President Doug dropped his hands to his sides. His eyes pleaded for understanding. Forgiveness.
They knew each other so well.
But Doug hadn’t known the president well enough.
From long experience, he kept his emotions out of his subvocalization. ~I’m asking, Doug, because there is going to be the mother of all investigations when this is done. The whole solar system’s gonna want to know what happened. And the less evidence there is, the more suspicious folks will be. We will need an airtight story.
~We’ve got one.
~No, Doug. “Whoops” is not a story. Folks are gonna want a culprit. Someone to bury. Mike Vlajkovic? Not important enough. No one ever heard of him.
~Angelica Lin.
~Lin? What’s her motive?
~Crazy doesn’t need a motive. She believed in that personhood shit. She thought the Heidegger program was misunderstood. She wanted to give it a second chance. How the fuck would I know?
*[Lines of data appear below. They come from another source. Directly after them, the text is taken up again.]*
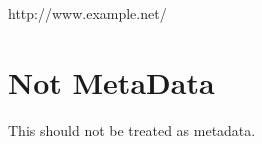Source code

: http:/\slash www.example.net\slash 

\part{Not MetaData}
\label{notmetadata}

This should not be treated as metadata.
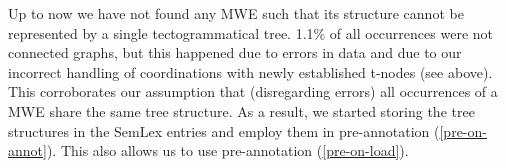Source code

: \begin{itemize}
%
\end{itemize}
%
%


Up to now we have not found any MWE such that its structure cannot be represented by a single tectogrammatical tree. 1.1\% of all occurrences were not connected graphs, but this happened due to errors in data and due to our incorrect handling of coordinations with newly established t-nodes (see above). This corroborates our assumption that (disregarding errors) all occurrences of a MWE share the same tree structure. As a result, we started storing the tree structures in the SemLex entries and employ them in pre-annotation (\ref{pre-on-annot}). This also allows us to use pre-annotation (\ref{pre-on-load}).




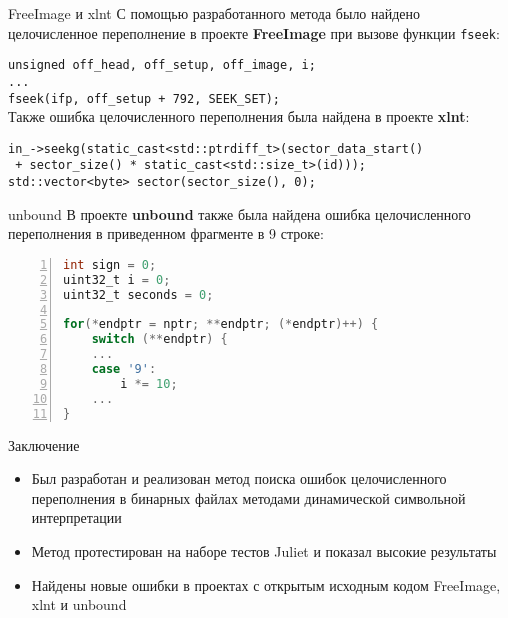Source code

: \documentclass[10pt]{beamer}
\begin{document}
\begin{frame}[fragile]{FreeImage и xlnt}
С помощью разработанного метода было найдено целочисленное переполнение в
проекте \textbf{FreeImage} при вызове функции \texttt{fseek}:

\texttt{unsigned off\_head, off\_setup, off\_image, i;}\\
\texttt{...}\\
\texttt{fseek(ifp, off\_setup + 792, SEEK\_SET);} \\[2em]

Также ошибка целочисленного переполнения была найдена в проекте \textbf{xlnt}:

\texttt{in\_->seekg(static\_cast<std::ptrdiff\_t>(sector\_data\_start()}\\
\texttt{    + sector\_size() * static\_cast<std::size\_t>(id)));} \\
\texttt{std::vector<byte> sector(sector\_size(), 0);}
\end{frame}

\begin{frame}[fragile]{unbound}
В проекте \textbf{unbound} также была найдена ошибка целочисленного переполнения в
приведенном фрагменте в 9 строке:

\begin{lstlisting}[language=C,frame=none,basicstyle=\ttfamily, numbers=left,
                   xleftmargin=2em, numberstyle=\tiny\color{gray}]
int sign = 0;
uint32_t i = 0;
uint32_t seconds = 0;

for(*endptr = nptr; **endptr; (*endptr)++) {
    switch (**endptr) {
    ...
    case '9':
        i *= 10;
    ...
}
\end{lstlisting}
\end{frame}

\begin{frame}{Заключение}
\begin{itemize}
    \item Был разработан и реализован метод поиска ошибок целочисленного переполнения в
        бинарных файлах методами динамической символьной интерпретации
    \item Метод протестирован на наборе тестов Juliet и показал высокие
        результаты
    \item Найдены новые ошибки в проектах с открытым исходным кодом FreeImage, xlnt и
        unbound
\end{itemize}
\end{frame}
\end{document}
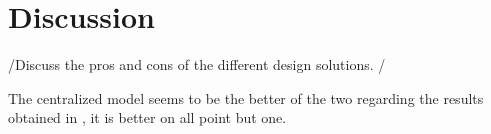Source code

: \newpage
\section{Discussion}
\label{S5}
/{Discuss the pros and cons of the different design solutions.} /



The centralized model seems to be the better of the two regarding the results obtained in , it is better on all point but one. 
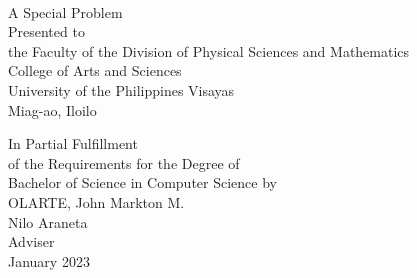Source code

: \begin{titlepage}
\centering

 \\

\vspace{1.75cm}
A Special Problem\\
Presented to\\
the Faculty of the Division of Physical Sciences and Mathematics\\
College of Arts and Sciences\\
University of the Philippines Visayas\\
Miag-ao, Iloilo

\vspace{1.75cm}
In Partial Fulfillment\\
of the Requirements for the Degree of\\
Bachelor of Science in Computer Science
\vspace{1.75cm}
by\\

\vspace{1cm}
OLARTE, John Markton M.  \\

\vspace{1.75cm}
Nilo Araneta \\
Adviser\\

\vspace{1.75cm}
January 2023
\end{titlepage}
    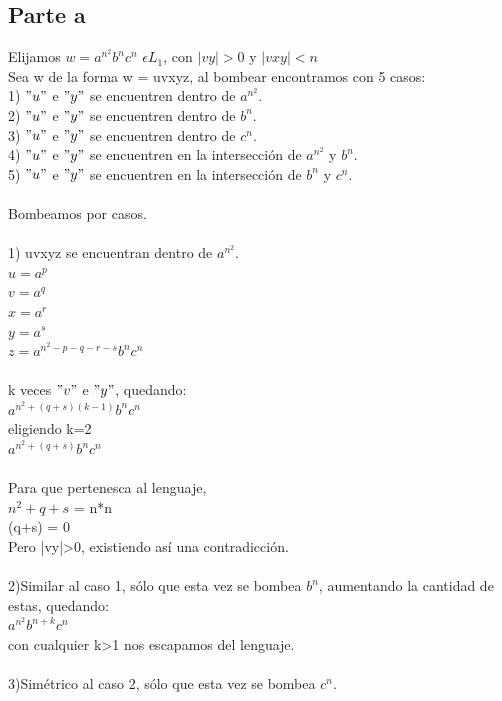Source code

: \documentclass[11pt,letterpaper]{article}
\begin{document}
\subsection{Parte a}
Elijamos $w = a^{n^2}b^nc^n$ $\epsilon L_{1}$, con $|vy|>0$ y $|vxy|<n$ \\
Sea w de la forma w = uvxyz, al bombear encontramos con 5 casos: \\
1) $"u"$ e $"y"$ se encuentren dentro de $a^{n^2}$. \\
2) $"u"$ e $"y"$ se encuentren dentro de $b^n$. \\
3) $"u"$ e $"y"$ se encuentren dentro de $c^n$. \\
4) $"u"$ e $"y"$ se encuentren en la intersección de $a^{n^2}$ y $b^n$. \\
5) $"u"$ e $"y"$ se encuentren en la intersección de $b^n$ y $c^n$. \\
 \\
Bombeamos por casos. \\
 \\
1) uvxyz se encuentran dentro de $a^{n^2}$. \\
\indent $u=a^p$ \\
\indent $v=a^q$ \\
\indent $x=a^r$ \\
\indent $y=a^s$ \\
\indent $z=a^{n^2-p-q-r-s}b^nc^n$ \\
 \\
\indent k veces $"v"$ e $"y"$, quedando: \\
\indent $a^{n^2+(q+s)(k-1)}b^nc^n$ \\
\indent eligiendo k=2 \\
\indent $a^{n^2+(q+s)}b^nc^n$ \\
 \\
\indent Para que pertenesca al lenguaje, \\
\indent $n^2+q+s$ = n*n \\
\indent (q+s) = 0 \\
\indent Pero |vy|>0, existiendo así una contradicción. \\
 \\
2)Similar al caso 1, sólo que esta vez se bombea $b^n$, aumentando la cantidad de estas, quedando: \\
\indent $a^{n^2}b^{n+k}c^n$ \\
\indent con cualquier k>1 nos escapamos del lenguaje. \\
 \\
3)Simétrico al caso 2, sólo que esta vez se bombea $c^n$. \\
\end{document}
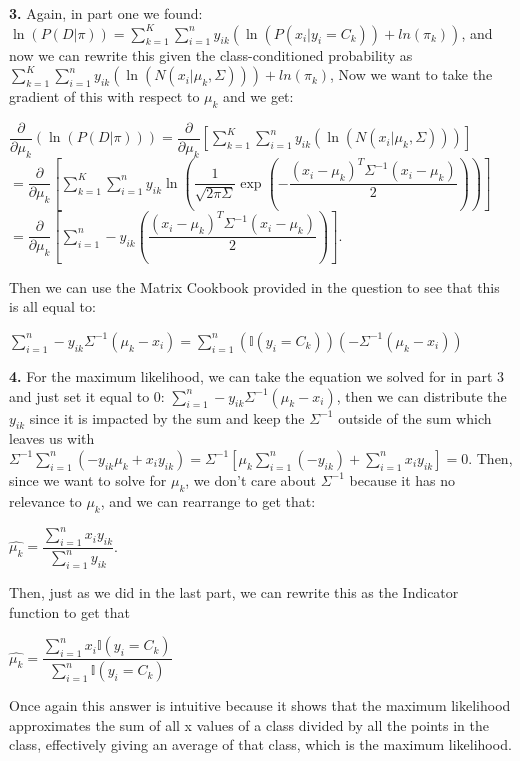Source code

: \documentclass[submit]{harvardml}
\begin{document}
 \textbf{3.} Again, in part one we found: $\ln(P(D | \pi)) = \sum_{k=1}^{K} \sum_{i=1}^{n} y_{ik}(\ln(P(x_i | y_i = C_k)) + ln(\pi_k))$, and now we can rewrite this given the class-conditioned probability as $\sum_{k=1}^{K} \sum_{i=1}^{n} y_{ik}(\ln(N(x_i | \mu_k, \Sigma))) + ln(\pi_k)$, 
 Now we want to take the gradient of this with respect to $\mu_k$ and we get: 
 \begin{center}
  $\dfrac{\partial}{\partial \mu_k} (\ln(P(D | \pi))) = \dfrac{\partial}{\partial \mu_k} [\sum_{k=1}^{K} \sum_{i=1}^{n} y_{ik}(\ln(N(x_i | \mu_k, \Sigma)))]$ \\
  $= \dfrac{\partial}{\partial \mu_k}[\sum_{k=1}^{K} \sum_{i=1}^{n} y_{ik} \ln(\dfrac{1}{\sqrt{2\pi\Sigma}} \exp(-\dfrac{(x_i - \mu_k)^T \Sigma^{-1} (x_i - \mu_k)}{2}))]$ \\
  $= \dfrac{\partial}{\partial \mu_k}[\sum_{i=1}^{n}-y_{ik}(\dfrac{(x_i - \mu_k)^T \Sigma^{-1} (x_i - \mu_k)}{2})]$.
 \end{center}
 Then we can use the Matrix Cookbook provided in the question to see that this is all equal to: 
 \begin{center}
    $\sum_{i=1}^{n} -y_{ik} \Sigma^{-1} (\mu_k - x_i) = \sum_{i=1}^{n} (\mathbb{I}(y_i = C_k))(-\Sigma^{-1} (\mu_k - x_i))$
 \end{center}

 \textbf{4.} For the maximum likelihood, we can take the equation we solved for in part 3 and just set it equal to 0: $\sum_{i=1}^{n} -y_{ik} \Sigma^{-1} (\mu_k - x_i)$, then we can 
 distribute the $y_{ik}$ since it is impacted by the sum and keep the $\Sigma^{-1}$ outside of the sum which leaves us with $\Sigma^{-1} \sum_{i=1}^{n}(-y_{ik}\mu_k + x_i y_{ik}) = \Sigma^{-1} [\mu_k\sum_{i=1}^{n}(-y_{ik}) + \sum_{i=1}^{n} x_i y_{ik}] = 0$.
 Then, since we want to solve for $\mu_k$, we don't care about $\Sigma^{-1}$ because it has no relevance to $\mu_k$, and we can rearrange to get that: 
 \begin{center}
    $\hat{\mu_k} = \dfrac{\sum_{i=1}^{n} x_i y_{ik}}{\sum_{i=1}^{n} y_{ik}}$.
 \end{center}
 Then, just as we did in the last part, we can rewrite this as the Indicator function to get that 
 \begin{center}
    $\hat{\mu_k} = \dfrac{\sum_{i=1}^{n} x_i \mathbb{I}(y_i = C_k)}{\sum_{i=1}^{n} \mathbb{I}(y_i = C_k)}$
 \end{center} 
 Once again this answer is intuitive because it shows that the maximum likelihood approximates the sum of all x values of a class
 divided by all the points in the class, effectively giving an average of that class, which is the maximum likelihood. \\\\
\end{document}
There was a ring of truth to that. Doug figured Lin really had been involved in some regard. Not that it mattered.
~We can say anything, President Doug insisted. ~The dead don’t defend themselves.
~Do you know she’s dead? Because I don’t. I didn’t see her body.
~No, well, she got away. Took that old tourist bus we sold to UNVRP. But not to worry …
~That was her you were shooting at, Doug realized.
~And I missed, unfortunately. Lotta space debris up there. And now I’ve lost the AIMADS … Worry clouded President Doug’s face. ~But she can’t survive, he subvocalized—again, talking more to himself than Doug. ~She’s out there in the frugging sunlight!
Sucked to be Angelica Lin. But Doug didn’t really care about her plight right now. Maybe she’d been tricked into pushing the wrong button. But she hadn’t known where the other button was.
The one that mattered.
The one that switched the Heidegger program off.
~How’d you find out about that, Doug? he subvocalized.
~About what?
~The secret of your historic victory. The off switch.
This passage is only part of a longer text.